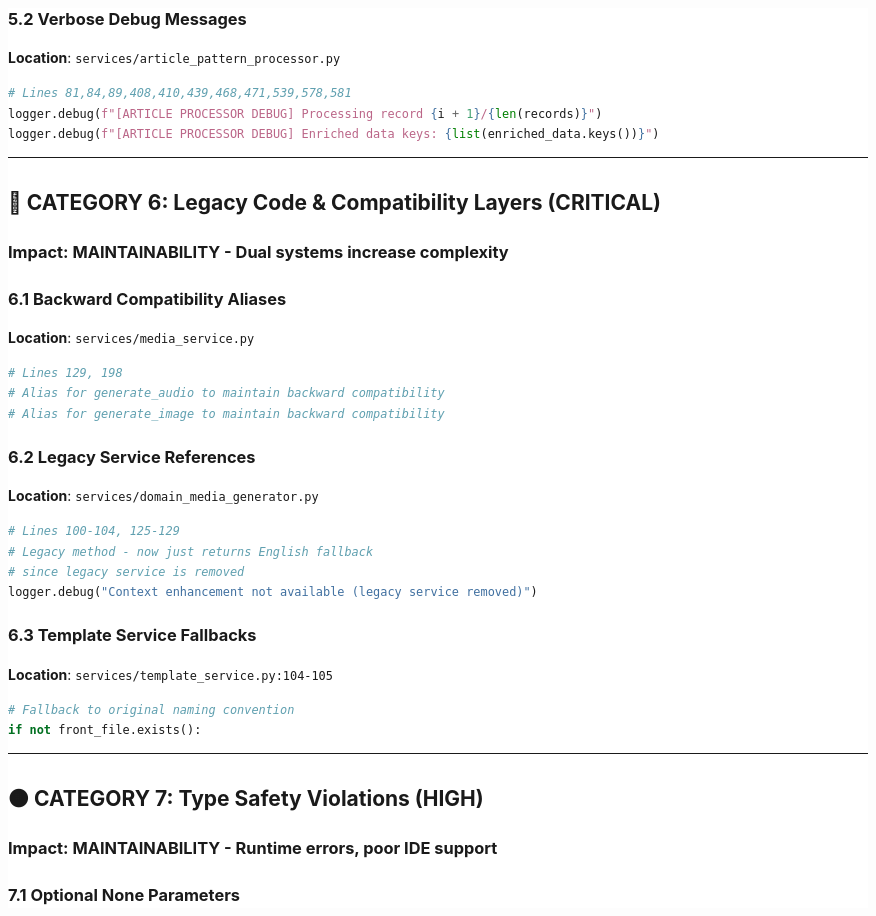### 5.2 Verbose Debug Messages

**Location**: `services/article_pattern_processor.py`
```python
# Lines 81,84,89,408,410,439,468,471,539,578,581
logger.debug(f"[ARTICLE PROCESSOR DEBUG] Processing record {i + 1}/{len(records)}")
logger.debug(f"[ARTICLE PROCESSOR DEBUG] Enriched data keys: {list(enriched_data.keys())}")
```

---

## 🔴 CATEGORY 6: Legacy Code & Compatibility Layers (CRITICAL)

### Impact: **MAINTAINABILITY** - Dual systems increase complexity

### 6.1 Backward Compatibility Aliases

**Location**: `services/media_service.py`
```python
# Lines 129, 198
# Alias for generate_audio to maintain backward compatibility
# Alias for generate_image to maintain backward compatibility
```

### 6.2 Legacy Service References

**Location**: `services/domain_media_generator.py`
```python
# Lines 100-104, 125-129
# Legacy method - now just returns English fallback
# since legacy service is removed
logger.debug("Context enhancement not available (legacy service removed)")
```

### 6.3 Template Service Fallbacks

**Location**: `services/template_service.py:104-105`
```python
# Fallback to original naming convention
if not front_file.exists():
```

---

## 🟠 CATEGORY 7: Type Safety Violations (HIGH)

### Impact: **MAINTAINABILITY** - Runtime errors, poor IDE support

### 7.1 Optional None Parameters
--
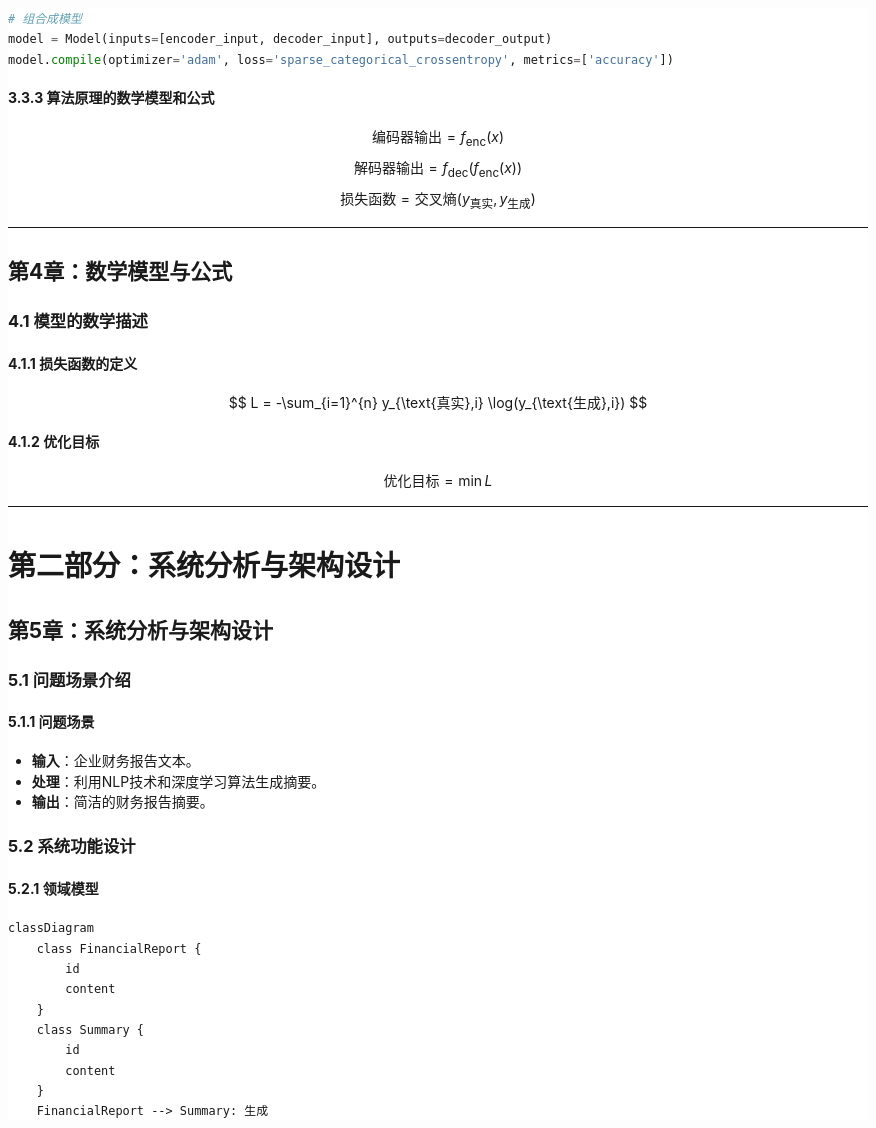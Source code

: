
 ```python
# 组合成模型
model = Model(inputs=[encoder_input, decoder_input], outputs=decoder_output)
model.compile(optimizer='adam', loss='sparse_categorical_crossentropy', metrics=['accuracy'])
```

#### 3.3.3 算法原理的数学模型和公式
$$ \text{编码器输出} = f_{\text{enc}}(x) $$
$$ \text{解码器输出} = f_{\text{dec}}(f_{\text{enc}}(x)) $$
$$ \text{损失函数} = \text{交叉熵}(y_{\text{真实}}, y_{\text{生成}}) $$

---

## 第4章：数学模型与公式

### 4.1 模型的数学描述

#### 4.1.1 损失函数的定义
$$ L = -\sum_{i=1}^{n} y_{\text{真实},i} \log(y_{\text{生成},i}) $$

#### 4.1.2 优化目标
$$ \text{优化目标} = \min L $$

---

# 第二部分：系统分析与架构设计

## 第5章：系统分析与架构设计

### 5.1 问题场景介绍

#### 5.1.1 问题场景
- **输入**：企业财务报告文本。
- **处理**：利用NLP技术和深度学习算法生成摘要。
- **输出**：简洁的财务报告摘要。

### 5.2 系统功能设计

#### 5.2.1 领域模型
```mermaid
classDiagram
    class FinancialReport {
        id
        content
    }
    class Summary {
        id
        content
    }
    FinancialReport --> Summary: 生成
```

▶ Task details:
Using the entries above, repeat only the lines from the one containing "### 6.3 Template Service Fallbacks" through the one containing "### 7.1 Optional None Parameters", end lines included.

▶ The completed task:
### 6.3 Template Service Fallbacks

**Location**: `services/template_service.py:104-105`
```python
# Fallback to original naming convention
if not front_file.exists():
```

---

## 🟠 CATEGORY 7: Type Safety Violations (HIGH)

### Impact: **MAINTAINABILITY** - Runtime errors, poor IDE support

### 7.1 Optional None Parameters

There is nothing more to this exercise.